A top Taliban leader has said he’s alive, denying rumours of his killing that surfaced following reports of an indoor split within the Taliban group nearly a month after it took over Kabul.
The Taliban’s deputy prime minister Mullah Abdul Ghani Baradar appeared in an interview with the country’s national broadcaster on Wednesday and revealed he was “travelling from Kabul so had no access to the media so as to reject this news”.
This news isn’t true. Thank God i’m absolutely fine and healthy,” he told Radio Television Afghanistan, consistent with the Associated Press.
“The news about our internal conflict the media are reporting is additionally not true. we’ve compassion among ourselves, quite a family. We assure the Afghan nation, Mujahideen, elders, and youth don’t worry and there’s no reason to be worried.”
The Taliban also released video footage purportedly showing Baradar at meetings within the southern city of Kandahar.
Baradar served because the chief negotiator during talks between the Taliban and therefore the US that paved the way for US troop withdrawal from Afghanistan which was completed in late August, fortnight after the Taliban took over the capital.
Internal rivalries
The denials follow days of rumours that Baradar’s supporters clashed with those of Sirajuddin Haqqani, head of the Haqqani network that’s based near the border with Pakistan and was blamed for a few of the worst suicide attacks of the war.

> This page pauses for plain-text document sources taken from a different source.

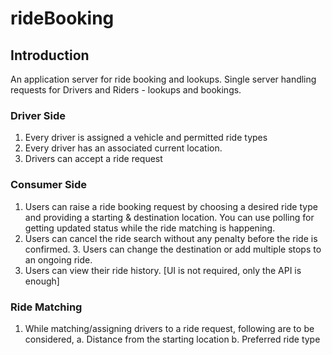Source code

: # rideBooking

## Introduction
An application server for ride booking and lookups. Single server handling requests for Drivers and Riders - lookups and bookings.

### Driver Side
1. Every driver is assigned a vehicle and permitted ride types
2. Every driver has an associated current location. 
3. Drivers can accept a ride request 

### Consumer Side 
1. Users can raise a ride booking request by choosing a desired ride type and providing a starting & destination location. You can use polling for getting updated status while the ride matching is happening. 
2. Users can cancel the ride search without any penalty before the ride is confirmed. 3. Users can change the destination or add multiple stops to an ongoing ride. 
4. Users can view their ride history. [UI is not required, only the API is enough] 

### Ride Matching 
1. While matching/assigning drivers to a ride request, following are to be considered, a. Distance from the starting location 
b. Preferred ride type 
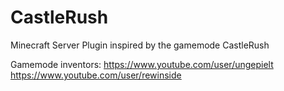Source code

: # CastleRush
Minecraft Server Plugin inspired by the gamemode CastleRush

Gamemode inventors:
https://www.youtube.com/user/ungepielt
https://www.youtube.com/user/rewinside

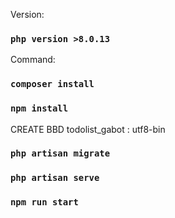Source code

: Version:

### `php version >8.0.13`

Command:

### `composer install`

### `npm install`

CREATE BBD todolist_gabot : utf8-bin

### `php artisan migrate`

### `php artisan serve`

### `npm run start`
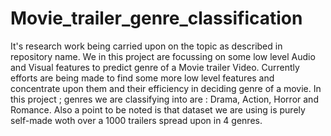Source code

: # Movie_trailer_genre_classification
It's research work being carried upon on the topic as described in repository name.
We in this project are focussing on some low level Audio and Visual features to predict genre of a Movie trailer Video.
Currently efforts are being made to find some more low level features and concentrate upon them and their efficiency in deciding genre of a movie.
In this project ;  genres we are classifying into are : Drama, Action, Horror and Romance.
Also a point to be noted is that dataset we are using is purely self-made woth over a 1000 trailers spread upon in 4 genres.
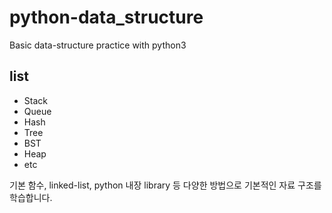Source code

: # python-data_structure
Basic data-structure practice with python3

## list

- Stack
- Queue
- Hash
- Tree
- BST
- Heap
- etc

기본 함수, linked-list, python 내장 library 등 다양한 방법으로 기본적인 자료 구조를 학습합니다. 
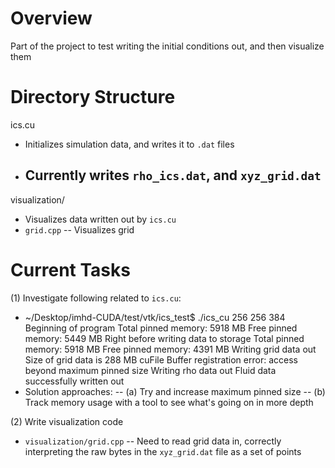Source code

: # Overview
Part of the project to test writing the initial conditions out, and then visualize them

# Directory Structure
ics.cu
- Initializes simulation data, and writes it to `.dat` files
- Currently writes `rho_ics.dat`, and `xyz_grid.dat`
    - 

visualization/
- Visualizes data written out by `ics.cu`
- `grid.cpp`
-- Visualizes grid

# Current Tasks
(1) Investigate following related to `ics.cu`:
- ~/Desktop/imhd-CUDA/test/vtk/ics_test$ ./ics_cu 256 256 384
    Beginning of program
    Total pinned memory: 5918 MB
    Free pinned memory: 5449 MB
    Right before writing data to storage
    Total pinned memory: 5918 MB
    Free pinned memory: 4391 MB
    Writing grid data out
    Size of grid data is 288 MB
    cuFile Buffer registration error: access beyond maximum pinned size
    Writing rho data out
    Fluid data successfully written out
- Solution approaches: 
-- (a) Try and increase maximum pinned size
-- (b) Track memory usage with a tool to see what's going on in more depth

(2) Write visualization code
- `visualization/grid.cpp`
-- Need to read grid data in, correctly interpreting the raw bytes in the `xyz_grid.dat` file as a set of points 

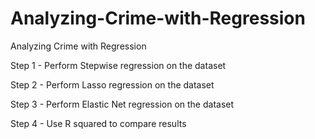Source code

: # Analyzing-Crime-with-Regression
Analyzing Crime with Regression

Step 1 - Perform Stepwise regression on the dataset

Step 2 - Perform Lasso regression on the dataset

Step 3 - Perform Elastic Net regression on the dataset

Step 4 - Use R squared to compare results
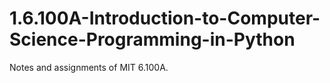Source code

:# 1.6.100A-Introduction-to-Computer-Science-Programming-in-Python
Notes and assignments of MIT 6.100A.

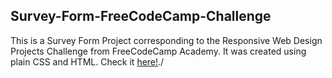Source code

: ## Survey-Form-FreeCodeCamp-Challenge
This is a Survey Form Project corresponding to the Responsive Web Design Projects Challenge from FreeCodeCamp Academy. It was created using plain CSS and HTML.
Check it [here!](https://asj-code.github.io/Survey-Form/)./ 
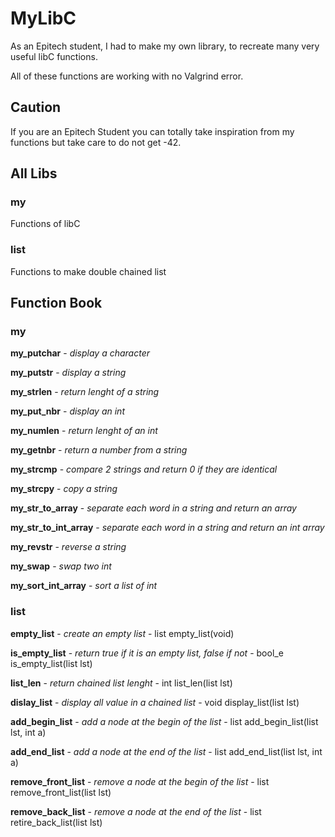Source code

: # MyLibC

As an Epitech student, I had to make my own library, to recreate many very useful libC functions.


All of these functions are working with no Valgrind error.

## Caution

If you are an Epitech Student you can totally take inspiration from my functions but take care to do not get -42.

## All Libs

### my

Functions of libC

### list

Functions to make double chained list

## Function Book

### my

**my_putchar** - *display a character*

**my_putstr** - *display a string*

**my_strlen** - *return lenght of a string*

**my_put_nbr** - *display an int*

**my_numlen** - *return lenght of an int*

**my_getnbr** - *return a number from a string*

**my_strcmp** - *compare 2 strings and return 0 if they are identical*

**my_strcpy** - *copy a string*

**my_str_to_array** - *separate each word in a string and return an array*

**my_str_to_int_array** - *separate each word in a string and return an int array*

**my_revstr** - *reverse a string*

**my_swap** - *swap two int*

**my_sort_int_array** - *sort a list of int*

### list

**empty_list** - *create an empty list* - list empty_list(void)

**is_empty_list** - *return true if it is an empty list, false if not* - bool_e is_empty_list(list lst)

**list_len** - *return chained list lenght* - int list_len(list lst)

**dislay_list** - *display all value in a chained list* - void display_list(list lst)

**add_begin_list** - *add a node at the begin of the list* - list add_begin_list(list lst, int a)

**add_end_list** - *add a node at the end of the list* - list add_end_list(list lst, int a)

**remove_front_list** - *remove a node at the begin of the list* - list remove_front_list(list lst)

**remove_back_list** - *remove a node at the end of the list* - list retire_back_list(list lst)
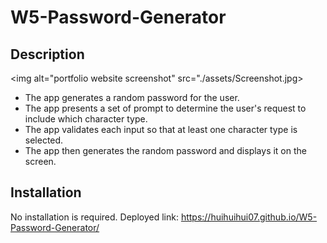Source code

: # W5-Password-Generator

## Description

<img alt="portfolio website screenshot" src="./assets/Screenshot.jpg>


- The app generates a random password for the user.
- The app presents a set of prompt to determine the user's request to include which character type.
- The app validates each input so that at least one character type is selected.
- The app then generates the random password and displays it on the screen.

## Installation
No installation is required. 
Deployed link: https://huihuihui07.github.io/W5-Password-Generator/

The Taliban have repeatedly denied the speculation over internal divisions.
Baradar, once seen because the likely head of a Taliban government, had not been seen publicly for a few time and wasn’t a part of the ministerial delegation which met Qatari secretary of state Sheikh Mohammed bin Abdulrahman Al Thani in Kabul on Sunday.
Taliban’s supreme leader, Mullah Haibatullah Akhunzada, has also not been seen publicly since the armed group seized the capital on Assumption , although he issued a public statement when it named the group’s new government last week.